Haysbert’s character and performance seem to me to be the roots of the problems with this film. One suspects that, had Haynes concentrated on the slow degradation/destruction of the Whittakers’ lives, we could have had an inkling of what Revolutionary Road as filmed by Sirk might have looked like – talents slowly wasting by dint of self-hatred and co-mutual pretence, though the dyes of the waste would be entrancing to observe. But far too much time is wasted on the very clichéd (Kramer does Brief Encounter) non-affair between Moore and Haysbert, and the film turns into another over-obvious, dreary and ultimately patronising anti-racism tract. At its worst it’s as bad as The Defiant Ones or Guess Who’s Coming To Dinner, and Haysbert’s character never rises above the standard Driving Miss Daisy Lowly But Omniscient Black Employee stereotype. Nor does Haysbert himself help matters much – his bass voice and overemphatic carriage are like witnessing treacle congeal and he never escapes from the trap of You Are Watching President Palmer. In fact, when Haysbert is on screen one is reminded of the dreary What About Our Family debates which were always the signal in 24 to go and refill the kettle. Yet, as in The Hours, Moore’s gradual, methodical breakdown is always compelling to watch, and Quaid makes a good stab at the Robert Blow-My-Stack persona, with vulnerability always underlying his outward aggression.
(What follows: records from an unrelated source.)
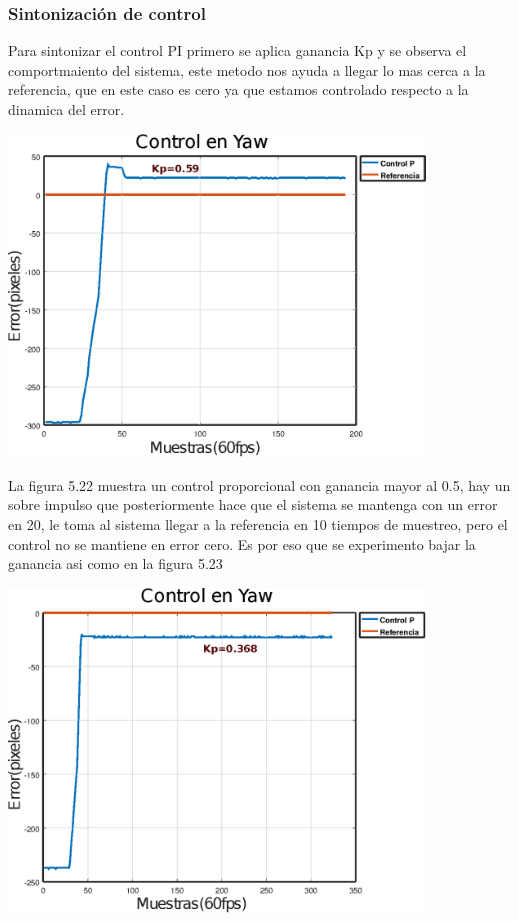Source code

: \subsubsection{Sintonización de control}
Para sintonizar el control PI primero se aplica ganancia Kp y se observa el comportmaiento del sistema, este
metodo nos ayuda a llegar lo mas cerca a la referencia, que en este caso es cero ya que estamos controlado
respecto a la dinamica del error. 
\begin{center}
	\includegraphics[width=0.83\textwidth]{Contenido/Cuerpo/Capitulo5/Fig30.eps}
	\label{Fig4}
\end{center}
La figura 5.22 muestra un control proporcional con ganancia mayor al 0.5, hay un sobre impulso que posteriormente 
hace que el sistema se mantenga con un error en 20, le toma al sistema llegar a la referencia en 10 tiempos de 
muestreo, pero el control no se mantiene en error cero. Es por eso que se experimento bajar la ganancia asi 
como en la figura 5.23
\begin{center}
	\includegraphics[width=0.83\textwidth]{Contenido/Cuerpo/Capitulo5/Fig31.eps}
	\label{Fig4}
\end{center}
Even if the unapologetically black-and-white Magnificent Ambersons had perhaps made the definitive Sirk melodrama before Sirk did (because of course with Welles it was never just melodrama); even if there isn’t an atom in the immaculately constructed world of Far From Heaven with the simplest impact of Celia Johnson’s husband at the end of Brief Encounter thanking her for coming back, or the profoundest impact of Richard Bennett musing about the Sun and the Earth before the dying fireplace in Ambersons.


Even if…oh, what’s the use? You’ve seen the obituaries. He Was The Walrus. The same age, unbelievably, as Bryan Ferry – 58. Not a word about, much more so even than Isaac Hayes, he took elements from ‘60s psychedelia – the flutes, the harpsichords, the occasional backward drum tracks, the introduction to “Never, Never Gonna Give You Up” with its atonal, rising string crescendo worthy of Ligeti. How he invented the Art of Noise and the Cocteau Twins (listen to side two of 1974’s Stone Gon’ for irrefutable proof of the latter). Instead, perhaps listen to the quietude of “Love Serenade” or the drowning pool of his one duet with Hayes, 1991’s “Dark And Lonely” and disappear into a blissful emptiness. If he might have been construed as camp, it was only in the strict Susan Sontag sense of the term, insofar as camp can only be achieved when the artist is unaware of its potential existence. But he has finally to be remembered as one of the greatest sonic architects pop music has known.